──────── Extracted data ────────
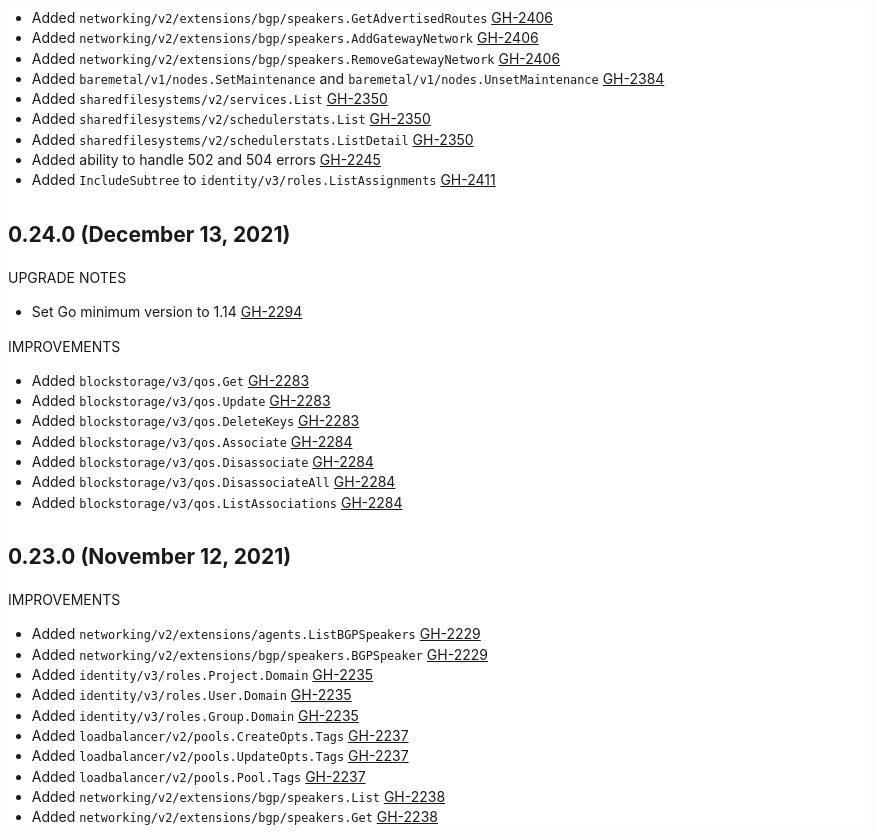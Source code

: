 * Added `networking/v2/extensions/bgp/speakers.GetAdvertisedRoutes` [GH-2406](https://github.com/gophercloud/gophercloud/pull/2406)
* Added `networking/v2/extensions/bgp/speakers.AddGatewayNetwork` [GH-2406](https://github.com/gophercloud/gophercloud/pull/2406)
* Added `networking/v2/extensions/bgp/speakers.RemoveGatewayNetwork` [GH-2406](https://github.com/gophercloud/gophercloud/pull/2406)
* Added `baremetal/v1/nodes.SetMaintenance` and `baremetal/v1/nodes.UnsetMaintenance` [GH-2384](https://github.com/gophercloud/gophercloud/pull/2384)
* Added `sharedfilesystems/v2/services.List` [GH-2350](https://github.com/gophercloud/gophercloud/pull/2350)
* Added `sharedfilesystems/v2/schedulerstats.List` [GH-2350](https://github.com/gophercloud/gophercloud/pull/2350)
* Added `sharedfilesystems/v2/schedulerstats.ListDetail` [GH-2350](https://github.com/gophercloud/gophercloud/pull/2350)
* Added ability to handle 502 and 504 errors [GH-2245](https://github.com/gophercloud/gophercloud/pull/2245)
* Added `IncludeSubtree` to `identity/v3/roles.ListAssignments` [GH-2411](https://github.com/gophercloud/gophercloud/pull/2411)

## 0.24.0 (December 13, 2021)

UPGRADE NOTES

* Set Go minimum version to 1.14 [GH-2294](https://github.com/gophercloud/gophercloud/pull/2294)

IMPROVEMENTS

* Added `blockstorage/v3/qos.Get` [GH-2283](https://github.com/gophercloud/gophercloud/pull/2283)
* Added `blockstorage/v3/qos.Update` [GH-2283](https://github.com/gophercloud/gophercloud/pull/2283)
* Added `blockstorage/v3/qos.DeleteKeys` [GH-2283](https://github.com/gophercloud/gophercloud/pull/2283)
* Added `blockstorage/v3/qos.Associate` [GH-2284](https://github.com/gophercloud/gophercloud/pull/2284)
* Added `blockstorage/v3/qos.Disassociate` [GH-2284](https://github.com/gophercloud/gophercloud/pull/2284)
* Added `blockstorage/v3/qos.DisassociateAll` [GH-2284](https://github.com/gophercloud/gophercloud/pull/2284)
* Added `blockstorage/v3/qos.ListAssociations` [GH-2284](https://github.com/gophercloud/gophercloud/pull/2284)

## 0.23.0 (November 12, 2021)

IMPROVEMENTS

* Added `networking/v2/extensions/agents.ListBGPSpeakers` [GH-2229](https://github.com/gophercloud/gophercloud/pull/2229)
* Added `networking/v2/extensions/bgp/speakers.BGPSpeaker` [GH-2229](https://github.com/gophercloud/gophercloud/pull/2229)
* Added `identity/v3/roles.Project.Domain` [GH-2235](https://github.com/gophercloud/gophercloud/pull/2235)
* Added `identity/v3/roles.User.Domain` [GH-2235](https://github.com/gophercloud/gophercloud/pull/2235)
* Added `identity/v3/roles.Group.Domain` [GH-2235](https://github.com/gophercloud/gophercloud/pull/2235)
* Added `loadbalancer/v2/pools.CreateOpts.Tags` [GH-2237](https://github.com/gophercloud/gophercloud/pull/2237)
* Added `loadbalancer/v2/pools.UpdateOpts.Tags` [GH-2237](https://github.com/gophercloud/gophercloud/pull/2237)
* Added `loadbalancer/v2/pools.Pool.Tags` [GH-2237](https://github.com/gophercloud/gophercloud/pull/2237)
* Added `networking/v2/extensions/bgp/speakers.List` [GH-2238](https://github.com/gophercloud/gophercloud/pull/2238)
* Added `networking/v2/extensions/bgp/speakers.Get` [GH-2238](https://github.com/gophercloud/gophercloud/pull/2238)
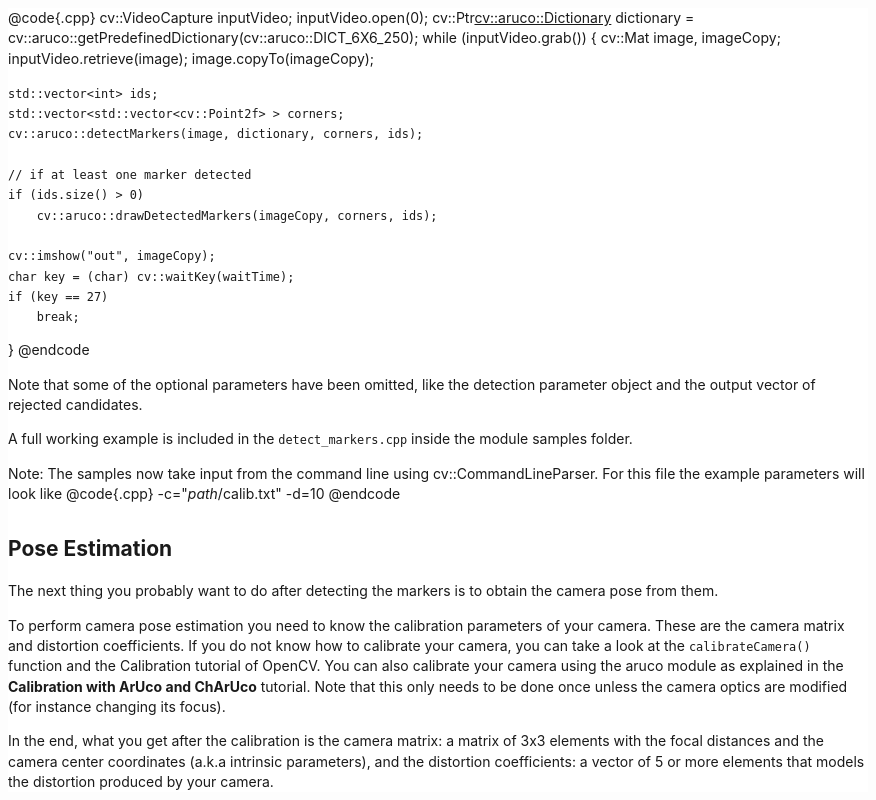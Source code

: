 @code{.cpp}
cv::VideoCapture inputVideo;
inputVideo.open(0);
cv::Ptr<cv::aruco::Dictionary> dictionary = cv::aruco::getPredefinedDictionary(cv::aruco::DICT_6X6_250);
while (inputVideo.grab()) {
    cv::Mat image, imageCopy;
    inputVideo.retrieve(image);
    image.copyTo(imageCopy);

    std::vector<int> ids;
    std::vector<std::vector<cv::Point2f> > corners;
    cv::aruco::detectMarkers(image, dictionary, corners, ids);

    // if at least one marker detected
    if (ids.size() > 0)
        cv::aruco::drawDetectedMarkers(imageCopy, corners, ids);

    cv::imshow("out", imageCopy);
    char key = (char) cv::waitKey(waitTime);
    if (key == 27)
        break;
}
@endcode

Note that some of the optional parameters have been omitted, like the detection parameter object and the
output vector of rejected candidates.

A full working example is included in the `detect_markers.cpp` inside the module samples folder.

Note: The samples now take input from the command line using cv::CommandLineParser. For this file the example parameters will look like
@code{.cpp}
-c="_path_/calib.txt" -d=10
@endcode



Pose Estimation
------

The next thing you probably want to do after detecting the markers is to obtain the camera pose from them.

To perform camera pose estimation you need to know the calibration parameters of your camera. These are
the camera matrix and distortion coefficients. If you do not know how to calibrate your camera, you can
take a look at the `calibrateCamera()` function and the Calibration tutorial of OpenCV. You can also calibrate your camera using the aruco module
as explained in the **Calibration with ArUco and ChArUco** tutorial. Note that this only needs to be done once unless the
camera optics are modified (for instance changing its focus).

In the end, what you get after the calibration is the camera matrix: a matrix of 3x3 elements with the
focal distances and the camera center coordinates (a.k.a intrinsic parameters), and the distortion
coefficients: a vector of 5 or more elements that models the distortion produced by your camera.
────────
Copy each line of the listing that contains "inputVideo".

cv::VideoCapture inputVideo;
inputVideo.open(0);
while (inputVideo.grab()) {
    inputVideo.retrieve(image);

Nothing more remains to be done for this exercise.